Stocks overall were lower last week, although the major indices rose in February. Overall, stocks are still trading near record highs, responding to vaccine optimism and inflation fears (stocks respond favorably to inflation, while bonds do not). But inflation fears (hopes?) have not hit Europe, where we just saw German banks begin to CHARGE depositors for the pleasure of keeping their money. The European Central Bank first went negative with interest rates in 2014, and the treat that is negative rates is still trickling down. It doesn’t make sense to us in the U.S., and I daresay it doesn’t make much sense in the Eurozone either. FYI, a negative rate on a bond does not mean that the bond-buyer pays the seller, but rather that the principal received when the bond matures is less than the original purchase price.

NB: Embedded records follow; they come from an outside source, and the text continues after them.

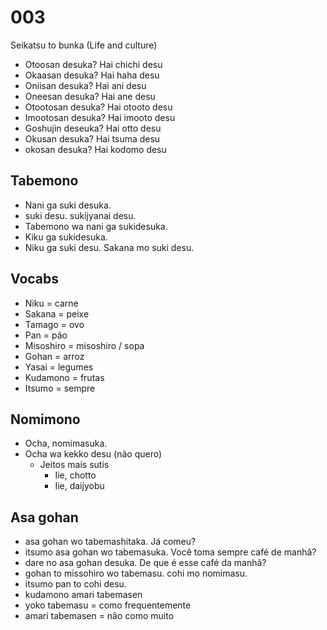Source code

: # 003

Seikatsu to bunka (Life and culture)

- Otoosan desuka? Hai chichi desu
- Okaasan desuka? Hai haha desu
- Oniisan desuka? Hai ani desu
- Oneesan desuka? Hai ane desu
- Otootosan desuka? Hai otooto desu
- Imootosan desuka? Hai imooto desu
- Goshujin deseuka? Hai otto desu
- Okusan desuka? Hai tsuma desu
- okosan desuka? Hai kodomo desu

## Tabemono

- Nani ga suki desuka.
- suki desu. sukijyanai desu.
- Tabemono wa nani ga sukidesuka.
- Kiku ga sukidesuka.
- Niku ga suki desu. Sakana mo suki desu.

## Vocabs

- Niku = carne
- Sakana = peixe
- Tamago = ovo
- Pan = pão
- Misoshiro = misoshiro / sopa
- Gohan = arroz
- Yasai = legumes
- Kudamono = frutas
- Itsumo = sempre

## Nomimono

- Ocha, nomimasuka.
- Ocha wa kekko desu (não quero)
  - Jeitos mais sutis
    - Iie, chotto
    - Iie, daijyobu

## Asa gohan

- asa gohan wo tabemashitaka. Já comeu?
- itsumo asa gohan wo tabemasuka. Você toma sempre café de manhã?
- dare no asa gohan desuka. De que é esse café da manhã?
- gohan to missohiro wo tabemasu. cohi mo nomimasu.
- itsumo pan to cohi desu.
- kudamono amari tabemasen
- yoko tabemasu = como frequentemente
- amari tabemasen = não como muito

For the week ending February 26th, the S&P 500 finished at 3,811, the Dow Jones Industrials at 30,932, and the Nasdaq Composite Index at 13,192. The yield on the ten-year Treasury Note closed at 1.44%. U.S. crude oil cost $61.50 per barrel, N.Y. gold cost $1,728.10 per ounce, and one Bitcoin cost $45,260.10. One Euro was worth $1.2074.

Elizabeth E. Cook

News and information presented here was gathered from sources believed, but not guaranteed, to be reliable, including (but not limited to) Business Insider, Bloomberg, CNBC, CNN, Yahoo Finance, The New York Times, The Wall Street Journal, Barron’s, Reuters, and The Associated Press. If you have questions, please call us at 203.458.5220 (800.475.1088) or reply to this email to reach me, Liz Cook.

Elon Musk announced at the end of the year that Tesla had invested $1.5 billion in Bitcoin. His announcement helped Bitcoin move well over $55,000 in recent days, which made Tesla lots of money. More money, in fact, than Tesla made selling cars in all of 2020. That Elon, he’s crazy like a fox!